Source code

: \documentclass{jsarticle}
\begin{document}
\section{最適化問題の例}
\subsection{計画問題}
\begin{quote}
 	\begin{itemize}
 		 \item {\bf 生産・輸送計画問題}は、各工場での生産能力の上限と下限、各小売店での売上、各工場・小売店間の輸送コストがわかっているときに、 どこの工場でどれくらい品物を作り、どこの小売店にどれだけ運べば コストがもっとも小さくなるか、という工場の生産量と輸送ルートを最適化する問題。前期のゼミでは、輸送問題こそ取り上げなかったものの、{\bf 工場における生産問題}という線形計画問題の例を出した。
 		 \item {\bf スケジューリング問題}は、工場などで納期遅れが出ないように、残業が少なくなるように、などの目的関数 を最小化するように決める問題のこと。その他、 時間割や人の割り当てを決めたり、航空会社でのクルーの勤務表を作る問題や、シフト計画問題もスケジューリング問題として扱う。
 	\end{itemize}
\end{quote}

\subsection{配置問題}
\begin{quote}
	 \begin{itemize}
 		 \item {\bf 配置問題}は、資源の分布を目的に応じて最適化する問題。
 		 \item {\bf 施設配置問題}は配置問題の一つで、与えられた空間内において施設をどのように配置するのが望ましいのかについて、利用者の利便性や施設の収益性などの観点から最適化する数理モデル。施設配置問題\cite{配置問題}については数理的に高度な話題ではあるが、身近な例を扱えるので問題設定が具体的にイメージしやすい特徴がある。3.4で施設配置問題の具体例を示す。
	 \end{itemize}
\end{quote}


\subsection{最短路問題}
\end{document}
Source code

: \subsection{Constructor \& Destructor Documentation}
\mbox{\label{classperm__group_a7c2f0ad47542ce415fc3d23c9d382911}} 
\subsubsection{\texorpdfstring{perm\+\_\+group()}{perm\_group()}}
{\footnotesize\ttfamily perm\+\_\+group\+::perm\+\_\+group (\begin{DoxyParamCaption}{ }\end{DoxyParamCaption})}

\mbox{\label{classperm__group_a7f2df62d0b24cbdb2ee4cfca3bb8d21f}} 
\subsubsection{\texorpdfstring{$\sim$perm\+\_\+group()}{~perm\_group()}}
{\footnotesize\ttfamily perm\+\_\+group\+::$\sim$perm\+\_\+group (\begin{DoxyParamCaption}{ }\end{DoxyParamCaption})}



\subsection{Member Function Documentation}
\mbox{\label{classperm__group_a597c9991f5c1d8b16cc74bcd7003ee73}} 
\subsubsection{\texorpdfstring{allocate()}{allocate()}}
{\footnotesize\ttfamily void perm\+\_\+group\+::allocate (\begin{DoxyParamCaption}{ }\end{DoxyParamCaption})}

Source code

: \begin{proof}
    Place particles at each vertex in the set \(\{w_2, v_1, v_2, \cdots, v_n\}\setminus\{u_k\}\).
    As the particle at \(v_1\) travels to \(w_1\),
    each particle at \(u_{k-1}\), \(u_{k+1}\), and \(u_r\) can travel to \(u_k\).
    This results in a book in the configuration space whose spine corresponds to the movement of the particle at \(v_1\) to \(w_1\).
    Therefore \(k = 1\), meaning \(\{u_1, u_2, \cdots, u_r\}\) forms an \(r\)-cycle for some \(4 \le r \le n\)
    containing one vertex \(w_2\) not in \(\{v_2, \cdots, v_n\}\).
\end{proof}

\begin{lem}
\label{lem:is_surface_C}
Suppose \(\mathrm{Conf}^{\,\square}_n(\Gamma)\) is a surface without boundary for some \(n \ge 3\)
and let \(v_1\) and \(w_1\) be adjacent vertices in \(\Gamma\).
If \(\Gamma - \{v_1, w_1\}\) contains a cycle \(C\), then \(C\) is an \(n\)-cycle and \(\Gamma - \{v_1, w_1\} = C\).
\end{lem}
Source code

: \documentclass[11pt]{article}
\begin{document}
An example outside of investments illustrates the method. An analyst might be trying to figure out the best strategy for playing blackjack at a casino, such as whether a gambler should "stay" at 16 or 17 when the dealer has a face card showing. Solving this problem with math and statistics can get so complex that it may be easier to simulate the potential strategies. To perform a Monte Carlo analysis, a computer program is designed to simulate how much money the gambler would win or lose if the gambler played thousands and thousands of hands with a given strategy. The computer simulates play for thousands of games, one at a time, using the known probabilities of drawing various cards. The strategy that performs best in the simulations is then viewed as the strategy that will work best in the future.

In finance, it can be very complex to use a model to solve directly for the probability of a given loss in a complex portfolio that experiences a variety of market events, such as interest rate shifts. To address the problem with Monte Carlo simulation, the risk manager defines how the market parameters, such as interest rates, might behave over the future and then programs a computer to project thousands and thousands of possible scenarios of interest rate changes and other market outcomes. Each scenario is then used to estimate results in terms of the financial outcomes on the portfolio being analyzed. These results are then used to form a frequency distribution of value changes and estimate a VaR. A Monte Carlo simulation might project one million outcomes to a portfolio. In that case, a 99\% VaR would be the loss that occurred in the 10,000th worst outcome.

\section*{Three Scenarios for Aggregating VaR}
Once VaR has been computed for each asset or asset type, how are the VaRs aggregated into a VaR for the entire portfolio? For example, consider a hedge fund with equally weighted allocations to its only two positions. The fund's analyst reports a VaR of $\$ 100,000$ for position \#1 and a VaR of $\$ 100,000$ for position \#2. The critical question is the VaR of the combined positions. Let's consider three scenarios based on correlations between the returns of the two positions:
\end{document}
○ ○ ○ ○ ○
About this task = What lines above hold the word "label"? Pull each one out.

Response below =
\mbox{\label{classperm__group_a7c2f0ad47542ce415fc3d23c9d382911}} 
\mbox{\label{classperm__group_a7f2df62d0b24cbdb2ee4cfca3bb8d21f}} 
\mbox{\label{classperm__group_a597c9991f5c1d8b16cc74bcd7003ee73}} 
\label{lem:is_surface_C}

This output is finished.